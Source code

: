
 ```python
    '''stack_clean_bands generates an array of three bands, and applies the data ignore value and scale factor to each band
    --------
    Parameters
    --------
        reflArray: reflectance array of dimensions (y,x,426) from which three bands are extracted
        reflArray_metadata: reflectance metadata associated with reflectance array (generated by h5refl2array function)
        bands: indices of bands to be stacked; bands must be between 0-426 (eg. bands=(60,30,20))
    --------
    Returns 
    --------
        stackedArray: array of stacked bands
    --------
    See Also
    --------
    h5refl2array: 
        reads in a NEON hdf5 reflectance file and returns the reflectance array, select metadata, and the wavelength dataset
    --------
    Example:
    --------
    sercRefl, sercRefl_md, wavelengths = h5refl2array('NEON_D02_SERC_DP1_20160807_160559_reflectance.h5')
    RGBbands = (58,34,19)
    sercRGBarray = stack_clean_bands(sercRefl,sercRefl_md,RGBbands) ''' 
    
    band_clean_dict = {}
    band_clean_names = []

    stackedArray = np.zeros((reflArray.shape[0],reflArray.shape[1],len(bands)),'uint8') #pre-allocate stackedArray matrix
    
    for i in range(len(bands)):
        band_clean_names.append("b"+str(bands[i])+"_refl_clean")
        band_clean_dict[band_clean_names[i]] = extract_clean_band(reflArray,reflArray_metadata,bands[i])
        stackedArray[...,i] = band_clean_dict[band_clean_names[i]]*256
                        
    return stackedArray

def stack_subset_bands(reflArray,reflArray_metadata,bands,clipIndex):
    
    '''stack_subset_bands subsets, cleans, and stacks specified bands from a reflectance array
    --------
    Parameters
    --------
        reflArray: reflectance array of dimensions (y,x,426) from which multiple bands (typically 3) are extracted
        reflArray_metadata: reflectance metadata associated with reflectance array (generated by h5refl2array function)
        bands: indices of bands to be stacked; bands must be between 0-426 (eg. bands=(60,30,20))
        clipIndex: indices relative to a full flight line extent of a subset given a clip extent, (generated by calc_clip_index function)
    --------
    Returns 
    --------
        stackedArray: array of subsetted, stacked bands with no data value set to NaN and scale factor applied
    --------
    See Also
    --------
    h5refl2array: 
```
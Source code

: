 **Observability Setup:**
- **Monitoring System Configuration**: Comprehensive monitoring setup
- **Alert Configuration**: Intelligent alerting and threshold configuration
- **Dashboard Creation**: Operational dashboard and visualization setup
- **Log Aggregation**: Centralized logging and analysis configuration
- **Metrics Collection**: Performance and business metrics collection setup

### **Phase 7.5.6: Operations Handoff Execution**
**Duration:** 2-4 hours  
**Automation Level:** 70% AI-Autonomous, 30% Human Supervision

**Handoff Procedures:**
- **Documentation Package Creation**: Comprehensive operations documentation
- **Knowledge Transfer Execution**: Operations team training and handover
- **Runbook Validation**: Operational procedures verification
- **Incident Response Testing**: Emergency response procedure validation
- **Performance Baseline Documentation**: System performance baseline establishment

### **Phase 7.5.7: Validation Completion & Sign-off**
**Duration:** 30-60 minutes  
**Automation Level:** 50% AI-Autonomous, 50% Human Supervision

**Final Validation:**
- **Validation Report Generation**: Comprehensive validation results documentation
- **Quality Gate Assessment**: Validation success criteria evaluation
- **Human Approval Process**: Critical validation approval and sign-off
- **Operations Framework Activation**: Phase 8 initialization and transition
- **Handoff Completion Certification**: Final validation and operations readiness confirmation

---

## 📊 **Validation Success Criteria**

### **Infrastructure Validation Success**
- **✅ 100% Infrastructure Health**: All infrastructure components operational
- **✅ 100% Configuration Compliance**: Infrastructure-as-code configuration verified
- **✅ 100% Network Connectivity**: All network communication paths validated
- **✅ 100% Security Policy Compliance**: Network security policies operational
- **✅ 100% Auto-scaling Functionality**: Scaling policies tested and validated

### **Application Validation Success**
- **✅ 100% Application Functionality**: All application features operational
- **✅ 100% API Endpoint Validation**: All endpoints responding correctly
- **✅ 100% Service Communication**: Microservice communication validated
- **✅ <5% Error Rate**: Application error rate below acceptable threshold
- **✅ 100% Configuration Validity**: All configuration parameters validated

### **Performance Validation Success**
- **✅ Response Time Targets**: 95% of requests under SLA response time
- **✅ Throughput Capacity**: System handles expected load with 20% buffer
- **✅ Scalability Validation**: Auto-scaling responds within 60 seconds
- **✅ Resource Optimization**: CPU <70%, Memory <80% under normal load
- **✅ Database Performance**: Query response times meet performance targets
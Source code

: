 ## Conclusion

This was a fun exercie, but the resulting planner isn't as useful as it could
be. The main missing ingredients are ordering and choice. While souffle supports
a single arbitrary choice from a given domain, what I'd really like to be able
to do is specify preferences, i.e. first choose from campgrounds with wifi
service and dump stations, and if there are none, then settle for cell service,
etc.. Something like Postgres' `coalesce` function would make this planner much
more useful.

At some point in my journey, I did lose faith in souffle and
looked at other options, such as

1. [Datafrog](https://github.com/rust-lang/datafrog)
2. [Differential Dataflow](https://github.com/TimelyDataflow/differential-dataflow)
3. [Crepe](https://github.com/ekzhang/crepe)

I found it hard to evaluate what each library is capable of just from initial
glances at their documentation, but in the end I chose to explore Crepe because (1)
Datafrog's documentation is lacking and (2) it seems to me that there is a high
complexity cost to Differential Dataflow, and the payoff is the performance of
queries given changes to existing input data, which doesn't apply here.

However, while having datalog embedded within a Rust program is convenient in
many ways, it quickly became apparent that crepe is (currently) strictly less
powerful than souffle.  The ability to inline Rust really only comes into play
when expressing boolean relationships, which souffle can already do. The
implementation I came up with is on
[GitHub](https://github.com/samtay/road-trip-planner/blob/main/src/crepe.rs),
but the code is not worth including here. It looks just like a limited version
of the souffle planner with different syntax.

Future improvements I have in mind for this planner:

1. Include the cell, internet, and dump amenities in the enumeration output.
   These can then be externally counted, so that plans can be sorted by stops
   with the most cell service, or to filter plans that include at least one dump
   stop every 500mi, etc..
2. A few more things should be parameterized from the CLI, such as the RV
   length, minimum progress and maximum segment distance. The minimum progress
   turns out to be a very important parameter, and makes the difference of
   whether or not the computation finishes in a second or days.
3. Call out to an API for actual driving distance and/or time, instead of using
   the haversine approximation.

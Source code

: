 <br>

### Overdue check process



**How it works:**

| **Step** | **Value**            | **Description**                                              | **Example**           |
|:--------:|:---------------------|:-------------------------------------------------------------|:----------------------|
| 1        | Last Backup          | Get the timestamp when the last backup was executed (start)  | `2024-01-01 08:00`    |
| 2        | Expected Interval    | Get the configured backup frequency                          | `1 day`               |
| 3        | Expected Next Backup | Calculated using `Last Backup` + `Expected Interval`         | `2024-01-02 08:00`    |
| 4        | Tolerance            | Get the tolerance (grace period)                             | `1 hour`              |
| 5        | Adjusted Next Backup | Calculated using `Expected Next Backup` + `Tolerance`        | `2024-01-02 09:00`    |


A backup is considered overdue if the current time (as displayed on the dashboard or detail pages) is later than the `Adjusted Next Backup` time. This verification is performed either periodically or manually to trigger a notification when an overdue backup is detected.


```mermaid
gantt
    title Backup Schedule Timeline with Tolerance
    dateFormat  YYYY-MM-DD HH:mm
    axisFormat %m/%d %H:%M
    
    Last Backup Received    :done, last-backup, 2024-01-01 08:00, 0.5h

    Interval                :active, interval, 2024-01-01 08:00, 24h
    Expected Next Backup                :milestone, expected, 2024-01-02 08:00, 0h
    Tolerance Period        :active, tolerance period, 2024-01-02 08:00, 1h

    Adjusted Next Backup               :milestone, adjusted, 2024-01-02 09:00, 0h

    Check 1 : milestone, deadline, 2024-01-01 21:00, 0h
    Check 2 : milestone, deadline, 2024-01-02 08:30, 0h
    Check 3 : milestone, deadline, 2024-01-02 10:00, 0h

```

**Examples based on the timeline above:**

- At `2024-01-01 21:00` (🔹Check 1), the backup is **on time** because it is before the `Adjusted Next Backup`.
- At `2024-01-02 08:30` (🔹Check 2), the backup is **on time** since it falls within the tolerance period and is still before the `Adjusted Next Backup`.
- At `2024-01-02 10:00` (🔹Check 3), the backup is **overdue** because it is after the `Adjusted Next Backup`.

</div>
......
Activity - From the records above, print exactly the lines that run from the line with "- **✅ 100% API" to the line with "- **✅ Resource", inclusive.

Expected answer -
- **✅ 100% API Endpoint Validation**: All endpoints responding correctly
- **✅ 100% Service Communication**: Microservice communication validated
- **✅ <5% Error Rate**: Application error rate below acceptable threshold
- **✅ 100% Configuration Validity**: All configuration parameters validated

### **Performance Validation Success**
- **✅ Response Time Targets**: 95% of requests under SLA response time
- **✅ Throughput Capacity**: System handles expected load with 20% buffer
- **✅ Scalability Validation**: Auto-scaling responds within 60 seconds
- **✅ Resource Optimization**: CPU <70%, Memory <80% under normal load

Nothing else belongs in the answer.